# What this task involves
Although the data below holds other lines too, output only those from the line with "This tutorial covers" up to and including the line with "- Advanced use", exactly as they appear.

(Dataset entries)

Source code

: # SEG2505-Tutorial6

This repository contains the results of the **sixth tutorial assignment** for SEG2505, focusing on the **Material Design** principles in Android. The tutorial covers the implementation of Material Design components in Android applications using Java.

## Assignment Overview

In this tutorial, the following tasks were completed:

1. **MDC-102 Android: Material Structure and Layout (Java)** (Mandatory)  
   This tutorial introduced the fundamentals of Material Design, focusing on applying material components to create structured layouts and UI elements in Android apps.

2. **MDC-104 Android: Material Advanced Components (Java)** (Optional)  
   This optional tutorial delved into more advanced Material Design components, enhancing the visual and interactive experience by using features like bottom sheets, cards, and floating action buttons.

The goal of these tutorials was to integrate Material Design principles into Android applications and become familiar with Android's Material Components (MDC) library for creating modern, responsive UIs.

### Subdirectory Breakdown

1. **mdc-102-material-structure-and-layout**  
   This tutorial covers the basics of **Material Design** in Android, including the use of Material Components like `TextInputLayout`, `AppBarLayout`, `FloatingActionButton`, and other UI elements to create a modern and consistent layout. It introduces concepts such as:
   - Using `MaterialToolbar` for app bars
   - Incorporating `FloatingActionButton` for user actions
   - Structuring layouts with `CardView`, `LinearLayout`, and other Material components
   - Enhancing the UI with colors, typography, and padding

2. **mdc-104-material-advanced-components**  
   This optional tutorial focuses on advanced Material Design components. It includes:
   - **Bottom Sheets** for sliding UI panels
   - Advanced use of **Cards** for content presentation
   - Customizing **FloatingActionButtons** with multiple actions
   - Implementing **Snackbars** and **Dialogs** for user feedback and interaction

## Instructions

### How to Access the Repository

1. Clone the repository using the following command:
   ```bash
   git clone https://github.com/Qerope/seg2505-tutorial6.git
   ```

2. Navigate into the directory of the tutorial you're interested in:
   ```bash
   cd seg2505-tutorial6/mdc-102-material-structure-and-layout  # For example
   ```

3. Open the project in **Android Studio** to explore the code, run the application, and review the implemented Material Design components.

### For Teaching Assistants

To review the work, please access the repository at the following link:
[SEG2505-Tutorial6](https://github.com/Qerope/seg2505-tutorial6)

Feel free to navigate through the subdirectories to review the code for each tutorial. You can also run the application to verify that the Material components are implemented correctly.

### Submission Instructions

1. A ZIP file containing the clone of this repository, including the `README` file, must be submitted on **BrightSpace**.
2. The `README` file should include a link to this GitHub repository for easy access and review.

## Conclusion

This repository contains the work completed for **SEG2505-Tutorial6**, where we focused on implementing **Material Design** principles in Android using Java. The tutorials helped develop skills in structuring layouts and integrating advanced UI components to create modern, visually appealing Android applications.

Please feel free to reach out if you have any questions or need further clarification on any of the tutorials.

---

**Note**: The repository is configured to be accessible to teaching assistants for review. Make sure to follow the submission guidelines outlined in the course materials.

# Task response
   This tutorial covers the basics of **Material Design** in Android, including the use of Material Components like `TextInputLayout`, `AppBarLayout`, `FloatingActionButton`, and other UI elements to create a modern and consistent layout. It introduces concepts such as:
   - Using `MaterialToolbar` for app bars
   - Incorporating `FloatingActionButton` for user actions
   - Structuring layouts with `CardView`, `LinearLayout`, and other Material components
   - Enhancing the UI with colors, typography, and padding

2. **mdc-104-material-advanced-components**  
   This optional tutorial focuses on advanced Material Design components. It includes:
   - **Bottom Sheets** for sliding UI panels
   - Advanced use of **Cards** for content presentation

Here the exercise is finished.